Но заглянуть в рояльное нутро и посмотреть, что там, у меня не вышло. Вандалы-идиоты зачем-то прибили крышку инструмента гвоздями!
– Ах так? – Я почувствовала себя задетой. – Это вызов? О’кей, Люся Суворова его принимает!
Я поискала тут же, на свалке, но ничего подходящего для того, чтобы вскрыть заколоченный рояль, не нашла. Ну и ничего страшного, я недалеко ушла от именьица, а там у меня, как в Греции, все есть!
– Мне срочно нужен ломик! – Я ворвалась на свой участок, как фурия.
– То молоток, то ломик… Ты бы определилась, – меланхолично отозвался братец, покачиваясь в гамаке.
Я молча пролетела мимо него в сарай и загремела там инструментами, подбирая наиболее подходящий. Вот эта железная палка с раздвоенной загнутой лапкой, думаю, как раз подойдет!
– Это же не ломик, а гвоздодер, – просветил меня братец, когда я пробегала мимо него в обратном направлении. – Эй, а зачем тебе…
Но я уже снова пылила по проселку.
Я мигом добежала до свалки, чуть ли не с разбегу вонзила под крышку бесхозного музыкального инструмента свой немузыкальный, поднажала, закряхтела. Рояль затрещал.
За этими звуками я даже не сразу услышала сдвоенное заинтересованное пыхтение, но потом по моей голой ноге щеткой прошелся шерстистый бок, а над ухом послышался знакомый голос:
– Это что? Настоящий рояль в кустах?!
– Тяни крышку вверх, – скомандовала я Эмме.
– А что там? – Братец послушно потянул, а я еще поднажала.
– Вот откроем – и узнаем!
Кра-ак! Крышка чуть приподнялась, и здоровенные гвозди стальными зубами зависли над образовавшейся щелью.
– Там точно что-то есть, – почему-то шепотом убежденно сказал Эмма, заглянув в темные недра рояля.
– Конечно. Там много чего есть – струны, молоточки… Тяни еще, давай откроем полностью.
Палка, призванная удерживать рояльную крышку в поднятом состоянии, отсутствовала, и я пристроила вместо нее свой гвоздодер.

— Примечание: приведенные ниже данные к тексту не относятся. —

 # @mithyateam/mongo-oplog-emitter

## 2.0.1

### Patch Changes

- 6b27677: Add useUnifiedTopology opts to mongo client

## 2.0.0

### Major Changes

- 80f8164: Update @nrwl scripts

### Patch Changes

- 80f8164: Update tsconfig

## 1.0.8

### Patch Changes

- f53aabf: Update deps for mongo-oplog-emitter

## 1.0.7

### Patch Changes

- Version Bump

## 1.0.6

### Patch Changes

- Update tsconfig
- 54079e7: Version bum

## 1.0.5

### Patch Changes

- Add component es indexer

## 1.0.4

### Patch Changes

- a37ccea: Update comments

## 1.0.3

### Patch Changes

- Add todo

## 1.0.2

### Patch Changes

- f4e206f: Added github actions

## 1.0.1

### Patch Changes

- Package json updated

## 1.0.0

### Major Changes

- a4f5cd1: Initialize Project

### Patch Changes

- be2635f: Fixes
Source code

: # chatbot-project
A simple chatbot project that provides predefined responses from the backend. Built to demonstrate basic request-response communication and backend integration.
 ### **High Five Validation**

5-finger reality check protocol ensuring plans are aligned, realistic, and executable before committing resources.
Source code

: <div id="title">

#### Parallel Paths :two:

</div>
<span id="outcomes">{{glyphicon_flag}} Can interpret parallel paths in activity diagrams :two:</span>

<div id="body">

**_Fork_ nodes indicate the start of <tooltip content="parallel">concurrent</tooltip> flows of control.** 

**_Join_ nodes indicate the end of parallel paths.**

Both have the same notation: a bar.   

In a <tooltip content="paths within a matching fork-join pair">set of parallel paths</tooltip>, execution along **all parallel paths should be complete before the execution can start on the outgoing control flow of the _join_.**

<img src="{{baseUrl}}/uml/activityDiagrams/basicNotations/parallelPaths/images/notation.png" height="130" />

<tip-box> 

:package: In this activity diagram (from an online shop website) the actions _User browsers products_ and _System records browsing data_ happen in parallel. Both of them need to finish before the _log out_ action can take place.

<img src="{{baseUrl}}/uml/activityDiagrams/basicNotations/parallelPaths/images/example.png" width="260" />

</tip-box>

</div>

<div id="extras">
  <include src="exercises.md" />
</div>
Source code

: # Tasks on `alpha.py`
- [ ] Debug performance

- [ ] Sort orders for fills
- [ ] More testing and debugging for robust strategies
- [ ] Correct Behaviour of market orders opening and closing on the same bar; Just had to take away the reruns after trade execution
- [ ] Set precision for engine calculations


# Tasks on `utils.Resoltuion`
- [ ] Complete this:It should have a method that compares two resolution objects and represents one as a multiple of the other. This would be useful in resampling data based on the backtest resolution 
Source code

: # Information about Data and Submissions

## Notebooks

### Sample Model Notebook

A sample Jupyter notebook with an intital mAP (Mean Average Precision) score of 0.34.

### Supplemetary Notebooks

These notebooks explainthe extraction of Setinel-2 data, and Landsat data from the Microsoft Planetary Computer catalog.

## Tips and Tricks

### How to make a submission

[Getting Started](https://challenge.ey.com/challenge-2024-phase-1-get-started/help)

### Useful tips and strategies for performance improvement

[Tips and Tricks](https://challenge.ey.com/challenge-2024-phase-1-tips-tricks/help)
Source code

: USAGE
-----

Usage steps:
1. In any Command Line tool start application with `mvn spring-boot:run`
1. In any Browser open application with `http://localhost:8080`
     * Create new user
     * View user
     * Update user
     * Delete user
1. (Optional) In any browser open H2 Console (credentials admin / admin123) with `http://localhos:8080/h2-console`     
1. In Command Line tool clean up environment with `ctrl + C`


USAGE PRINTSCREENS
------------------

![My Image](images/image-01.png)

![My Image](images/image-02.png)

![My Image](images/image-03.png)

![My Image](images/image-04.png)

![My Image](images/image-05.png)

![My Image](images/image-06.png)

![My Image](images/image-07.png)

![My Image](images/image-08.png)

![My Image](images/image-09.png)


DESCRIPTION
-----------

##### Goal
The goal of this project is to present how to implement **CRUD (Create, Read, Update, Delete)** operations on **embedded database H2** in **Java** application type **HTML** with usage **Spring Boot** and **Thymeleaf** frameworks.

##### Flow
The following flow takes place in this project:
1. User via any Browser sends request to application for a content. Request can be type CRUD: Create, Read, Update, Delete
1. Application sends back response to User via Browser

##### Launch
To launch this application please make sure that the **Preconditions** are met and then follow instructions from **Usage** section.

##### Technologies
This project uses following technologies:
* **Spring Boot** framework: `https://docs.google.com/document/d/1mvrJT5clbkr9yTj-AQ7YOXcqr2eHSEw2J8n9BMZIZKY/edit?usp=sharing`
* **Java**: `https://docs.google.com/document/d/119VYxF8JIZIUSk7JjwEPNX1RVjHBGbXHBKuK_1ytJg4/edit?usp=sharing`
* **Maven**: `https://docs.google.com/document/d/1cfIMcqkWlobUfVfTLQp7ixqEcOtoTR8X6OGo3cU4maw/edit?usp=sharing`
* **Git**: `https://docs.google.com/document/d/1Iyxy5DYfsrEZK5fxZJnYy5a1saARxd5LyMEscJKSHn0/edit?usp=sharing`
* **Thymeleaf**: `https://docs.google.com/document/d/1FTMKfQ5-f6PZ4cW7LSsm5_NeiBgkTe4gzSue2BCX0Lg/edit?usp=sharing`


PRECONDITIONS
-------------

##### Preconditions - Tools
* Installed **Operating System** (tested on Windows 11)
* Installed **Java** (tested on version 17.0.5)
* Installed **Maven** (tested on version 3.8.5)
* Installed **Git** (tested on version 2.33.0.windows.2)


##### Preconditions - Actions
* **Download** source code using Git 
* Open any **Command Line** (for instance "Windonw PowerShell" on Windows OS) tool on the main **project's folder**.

– Молоточки?! – первым посмотрев в значительно расширившуюся щель, возмутился братец. – Да, как же! Блин, зачем мы сюда полезли?!
В рояле в позе зародыша лежал голый человек.
– Он настоящий? – Братец снова перешел на шепот.
– Кто?
– Труп!
– Все тут настоящее: и рояль, и кусты, и труп, успокойся, – пробормотала я автоматически, почти не соображая, что именно говорю. – Хотя, возможно, труп все-таки не настоящий…
– Игрушечный?!
– Витя, ты меня пугаешь, что за детство у тебя было, какой еще игрушечный труп… Я к тому, что он, может, живой еще! – Я потянулась и осторожно пощупала голую лодыжку.
– Пульс надо щупать на запястье или на шее, – тут же раскритиковал мои действия Эмма.
– Я туда не дотянусь… Слушай, а он холодный!
– Значит, настоящий. – Эмма вздохнул.
Я машинально пощекотала голую розовую пятку, и нога слабо дернулась!
– Не настоящий! – обрадовалась я. – Подержи крышку… – Я убрала свою импровизированную распорку в виде гвоздодера.
– Не добивай его, Люся, не надо! – слезно взмолился Эмма.
– Ты совсем уже? – очень трудно нетравматично покрутить гвоздодером у виска, но у меня получилось. Я талантливая! – Говорю, крышку держи! Будем доставать его оттуда…
С большим трудом и немалым количеством ругательств мы кое-как добыли из недр рояля ненастоящий труп. Он нам никак не помогал, но хотя бы не сопротивлялся. Только слабо постанывал, пока мы его тянули, как в сказке: Люся за репку, Эмма за Люсю, собака за Эмму… Жаль, кошки и мышки не было, мы бы быстрее справились.
Брякнувшись на усыпанную мусором траву, выдернутая репка болезненно кхекнула, но сразу оживать не стала.
– Это что вообще такое? – спросил Эмма с неоправданной, на мой взгляд, претензией.
– Понятия не имею, – сердито ответила я.
А мой внутренний голос торжественно возвестил:
«Это дежавю!»
Да, уже было со мной такое: стояла я в полнейшем безрадостном недоумении над распростертым на травке мужиком, то ли живым, то ли вовсе нет, и – главное! – совершенно незнакомым![1]